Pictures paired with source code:

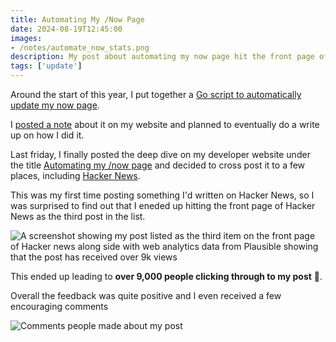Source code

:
 ```yaml
---
title: Automating My /Now Page
date: 2024-08-19T12:45:00
images: 
- /notes/automate_now_stats.png
description: My post about automating my now page hit the front page of Hacker News!
tags: ['update']
---
```


Around the start of this year, I put together a [Go script to automatically update my now page](https://github.com/skyth3r/automate-now).

I [posted a note](/notes/automating-now) about it on my website and planned to eventually do a write up on how I did it.

Last friday, I finally posted the deep dive on my developer website under the title [Automating my /now page](https://akashgoswami.dev/posts/automating-my-now-page/) and decided to cross post it to a few places, including [Hacker News](https://news.ycombinator.com/item?id=41264716#41270859).

This was my first time posting something I'd written on Hacker News, so I was surprised to find out that I eneded up hitting the front page of Hacker News as the third post in the list.

![A screenshot showing my post listed as the third item on the front page of Hacker news along side with web analytics data from Plausible showing that the post has received over 9k views](/notes/automate_now_stats.png)

This ended up leading to **over 9,000 people clicking through to my post** 🤯.

Overall the feedback was quite positive and I even received a few encouraging comments 

![Comments people made about my post](/notes/automate_now_comments.png)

**Exercise**: Before answering, find the line with "I [posted a" in the records above; then reproduce exactly each line from the first through that line, leaving out pictures.

**Answer for the task**:
Source code

:
 ```yaml
---
title: Automating My /Now Page
date: 2024-08-19T12:45:00
images: 
- /notes/automate_now_stats.png
description: My post about automating my now page hit the front page of Hacker News!
tags: ['update']
---
```


Around the start of this year, I put together a [Go script to automatically update my now page](https://github.com/skyth3r/automate-now).

I [posted a note](/notes/automating-now) about it on my website and planned to eventually do a write up on how I did it.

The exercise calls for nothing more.